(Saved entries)
[Start of Attachment]

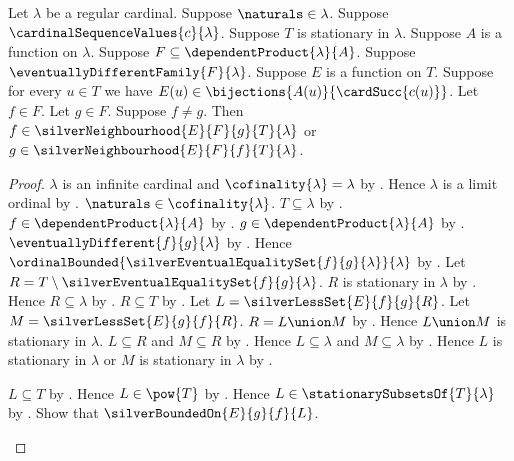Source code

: \begin{theorem}\label{silver_neighbourhood_orientation}
    Let $\lambda$ be a regular cardinal.
    Suppose $\naturals\in\lambda$.
    Suppose $\cardinalSequenceValues{c}{\lambda}$.
    Suppose $T$ is stationary in $\lambda$.
    Suppose $A$ is a function on $\lambda$.
    Suppose $F\subseteq\dependentProduct{\lambda}{A}$.
    Suppose $\eventuallyDifferentFamily{F}{\lambda}$.
    Suppose $E$ is a function on $T$.
    Suppose for every $u\in T$ we have
        $E(u)\in\bijections{A(u)}{\cardSucc{c(u)}}$.
    Let $f\in F$.
    Let $g\in F$.
    Suppose $f\neq g$.
    Then $f\in\silverNeighbourhood{E}{F}{g}{T}{\lambda}$ or
        $g\in\silverNeighbourhood{E}{F}{f}{T}{\lambda}$.
\end{theorem}
\begin{proof}
    $\lambda$ is an infinite cardinal and
        $\cofinality{\lambda}=\lambda$ by .
    Hence $\lambda$ is a limit ordinal
        by .
    $\naturals\in\cofinality{\lambda}$.
    $T\subseteq\lambda$ by .
    $f\in\dependentProduct{\lambda}{A}$ by .
    $g\in\dependentProduct{\lambda}{A}$ by .
    $\eventuallyDifferent{f}{g}{\lambda}$
        by .
    Hence $\ordinalBounded{
        \silverEventualEqualitySet{f}{g}{\lambda}}{\lambda}$
        by .
    Let $R=T\setminus\silverEventualEqualitySet{f}{g}{\lambda}$.
    $R$ is stationary in $\lambda$
        by .
    Hence $R\subseteq\lambda$ by .
    $R\subseteq T$ by .
    Let $L=\silverLessSet{E}{f}{g}{R}$.
    Let $M=\silverLessSet{E}{g}{f}{R}$.
    $R=L\union M$ by .
    Hence $L\union M$ is stationary in $\lambda$.
    $L\subseteq R$ and $M\subseteq R$
        by .
    Hence $L\subseteq\lambda$ and $M\subseteq\lambda$
        by .
    Hence $L$ is stationary in $\lambda$ or
        $M$ is stationary in $\lambda$
        by .
    \begin{byCase}
            $L\subseteq T$ by .
            Hence $L\in\pow{T}$ by .
            Hence $L\in\stationarySubsetsOf{T}{\lambda}$
                by .
            Show that $\silverBoundedOn{E}{g}{f}{L}$.

\end{byCase}
\end{proof}
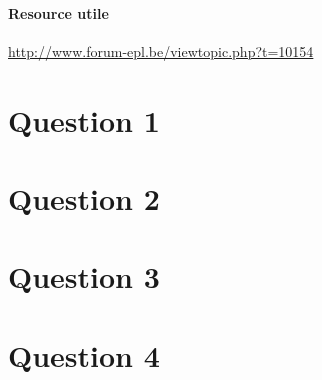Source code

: 


\paragraph{Resource utile}
\url{http://www.forum-epl.be/viewtopic.php?t=10154}

\section*{Question 1}
\solution{
}

\section*{Question 2}
\solution{
}

\section*{Question 3}
\solution{
}

\section*{Question 4}
\solution{
}


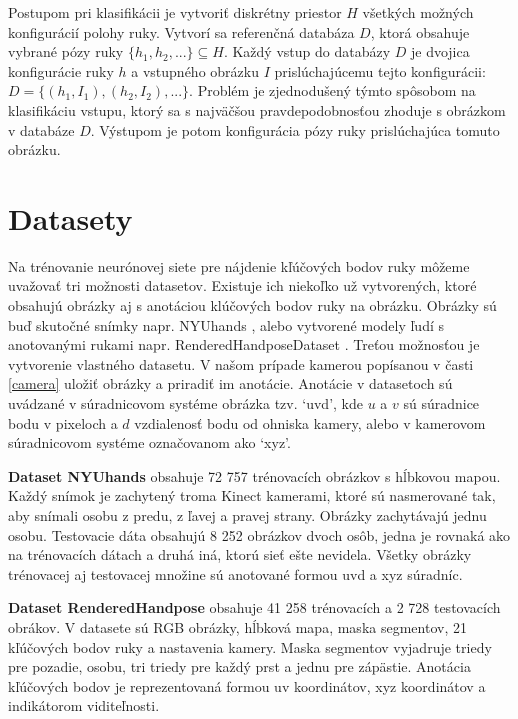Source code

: Postupom pri klasifikácii je vytvoriť diskrétny priestor $H$ všetkých možných konfigurácií polohy ruky. Vytvorí sa referenčná databáza $D$, ktorá obsahuje vybrané pózy ruky $\{h_1,h_2,...\} \subseteq H$. Každý vstup do databázy $D$ je dvojica konfigurácie ruky $h$ a vstupného obrázku $I$ prislúchajúcemu tejto konfigurácii: $D = \{(h_1,I_1), (h_2,I_2), ...\}$. Problém je zjednodušený týmto spôsobom na klasifikáciu vstupu, ktorý sa s najväčšou pravdepodobnosťou zhoduje s obrázkom v databáze $D$. Výstupom je potom konfigurácia pózy ruky prislúchajúca tomuto obrázku. \cite{Oikonomidis}

\section{Datasety}\label{datasets}
Na trénovanie neurónovej siete pre nájdenie kľúčových bodov ruky môžeme uvažovať tri možnosti datasetov. Existuje ich niekoľko už vytvorených, ktoré obsahujú obrázky aj s anotáciou klúčových bodov ruky na obrázku. Obrázky sú buď skutočné snímky napr. NYUhands \cite{tompson14tog}, alebo vytvorené modely ľudí s anotovanými rukami napr. RenderedHandposeDataset \cite{zb2017hand}. Treťou možnosťou je vytvorenie vlastného datasetu. V našom prípade kamerou popísanou v časti \ref{camera} uložiť obrázky a priradiť im anotácie. Anotácie v datasetoch sú uvádzané v súradnicovom systéme obrázka tzv. `uvd', kde $u$ a $v$ sú súradnice bodu v pixeloch a $d$ vzdialenosť bodu od ohniska kamery, alebo v kamerovom súradnicovom systéme označovanom ako `xyz'.

\textbf{Dataset NYUhands} \cite{tompson14tog} obsahuje 72 757 trénovacích obrázkov s hĺbkovou mapou. Každý snímok je zachytený troma Kinect kamerami, ktoré sú nasmerované tak, aby snímali osobu z predu, z ľavej a pravej strany. Obrázky zachytávajú jednu osobu. Testovacie dáta obsahujú 8 252 obrázkov dvoch osôb, jedna je rovnaká ako na trénovacích dátach a druhá iná, ktorú sieť ešte nevidela. Všetky obrázky trénovacej aj testovacej množine sú anotované formou uvd a xyz súradníc.

\textbf{Dataset RenderedHandpose} \cite{zb2017hand} obsahuje 41 258 trénovacích a 2 728 testovacích obrákov. V datasete sú RGB obrázky, hĺbková mapa, maska segmentov, 21 kľúčových bodov ruky a nastavenia kamery. Maska segmentov vyjadruje triedy pre pozadie, osobu, tri triedy pre každý prst a jednu pre zápästie. Anotácia kľúčových bodov je reprezentovaná formou uv koordinátov, xyz koordinátov a indikátorom viditeľnosti.

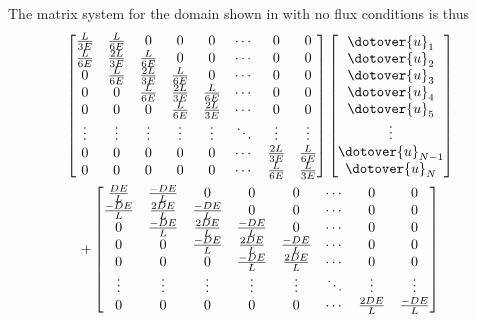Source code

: The matrix system for the domain shown in  with no flux conditions is thus
\begin{multline}
  \begin{bmatrix}
    \frac{L}{3E} & \frac{L}{6E} & 0 & 0 & 0 & \cdots & 0 & 0 \\
    \frac{L}{6E} & \frac{2L}{3E} &  \frac{L}{6E} & 0 & 0 & \cdots & 0 & 0 \\
    0 & \frac{L}{6E} & \frac{2L}{3E} &  \frac{L}{6E} & 0 & \cdots & 0 & 0 \\
    0 & 0 & \frac{L}{6E} & \frac{2L}{3E} &  \frac{L}{6E} & \cdots & 0 & 0 \\
    0 & 0 & 0 & \frac{L}{6E} & \frac{2L}{3E} & \cdots & 0 & 0 \\
    \vdots & \vdots & \vdots & \vdots & \vdots & \ddots & \vdots & \vdots \\
    0 & 0 & 0 & 0 & 0 & \cdots & \frac{2L}{3E} & \frac{L}{6E} \\
    0 & 0 & 0 & 0 & 0 & \cdots & \frac{L}{6E} & \frac{L}{3E} \\
  \end{bmatrix} \begin{bmatrix}
    \dotover{u}_{1} \\
    \dotover{u}_{2} \\
    \dotover{u}_{3} \\
    \dotover{u}_{4} \\
    \dotover{u}_{5} \\
    \vdots \\
    \dotover{u}_{N-1} \\
    \dotover{u}_{N} \\
  \end{bmatrix} \\
  + \begin{bmatrix}
    \frac{DE}{L} & \frac{-DE}{L} & 0 & 0 & 0 & \cdots & 0 & 0 \\
    \frac{-DE}{L} & \frac{2DE}{L} &  \frac{-DE}{L} & 0 & 0 & \cdots & 0 & 0 \\
    0 & \frac{-DE}{L} & \frac{2DE}{L} &  \frac{-DE}{L} & 0 & \cdots & 0 & 0 \\
    0 & 0 & \frac{-DE}{L} & \frac{2DE}{L} &  \frac{-DE}{L} & \cdots & 0 & 0 \\
    0 & 0 & 0 & \frac{-DE}{L} & \frac{2DE}{L} & \cdots & 0 & 0 \\
    \vdots & \vdots & \vdots & \vdots & \vdots & \ddots & \vdots & \vdots \\
    0 & 0 & 0 & 0 & 0 & \cdots & \frac{2DE}{L} & \frac{-DE}{L} \\

\end{bmatrix}
\end{multline}

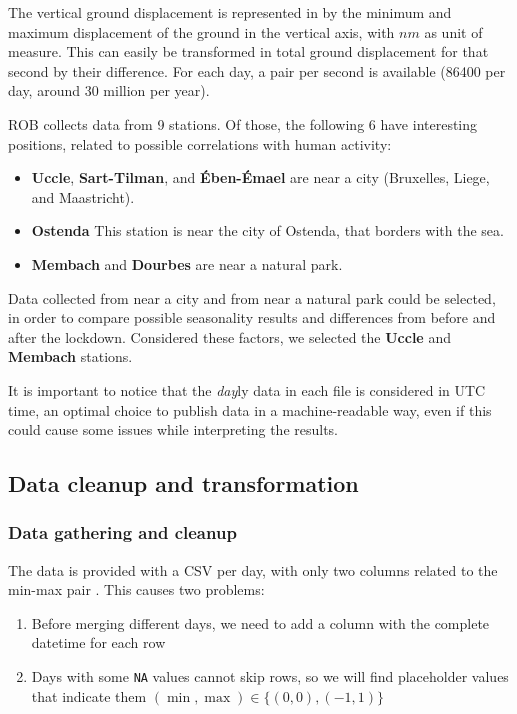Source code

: \documentclass[12pt]{article}
\begin{document}
The vertical ground displacement is represented in by the minimum and maximum displacement of the ground in the vertical axis, with $nm$ as unit of measure. This can easily be transformed in total ground displacement for that second by their difference.
For each day, a pair per second is available (86400 per day, around 30 million per year).

ROB collects data from 9 stations. Of those, the following 6 have interesting positions, related to possible correlations with human activity:
\begin{itemize}
	\item \textbf{Uccle}, \textbf{Sart-Tilman}, and \textbf{Ében-Émael} are near a city (Bruxelles, Liege, and Maastricht).
	\item \textbf{Ostenda} This station is near the city of Ostenda, that borders with the sea.
	\item \textbf{Membach} and \textbf{Dourbes} are near a natural park.
\end{itemize}

Data collected from near a city and from near a natural park could be selected, in order to compare possible seasonality results and differences from before and after the lockdown. %
Considered these factors, we selected the \textbf{Uccle} and \textbf{Membach} stations.

It is important to notice that the \textit{day}ly data in each file is considered in UTC time, an optimal choice to publish data in a machine-readable way, even if this could cause some issues while interpreting the results.

\subsection{Data cleanup and transformation}\label{sec:cleanup-transform}
\subsubsection{Data gathering and cleanup}
The data is provided with a CSV per day, with only two columns related to the min-max pair \cite{Data20200402}. This causes two problems:
\begin{enumerate}
	\item Before merging different days, we need to add a column with the complete datetime for each row
	\item Days with some \texttt{NA} values cannot skip rows, so we will find placeholder values that indicate them $(\min, \max) \in \{(0,0), (-1,1)\}$
\end{enumerate}
\end{document}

[End of Attachment]

| Action item |
Spot every line in the entries that includes the word "Question", and copy each one out.

| Exercise output |
\section*{Question 1}
\section*{Question 2}
\section*{Question 3}
\section*{Question 4}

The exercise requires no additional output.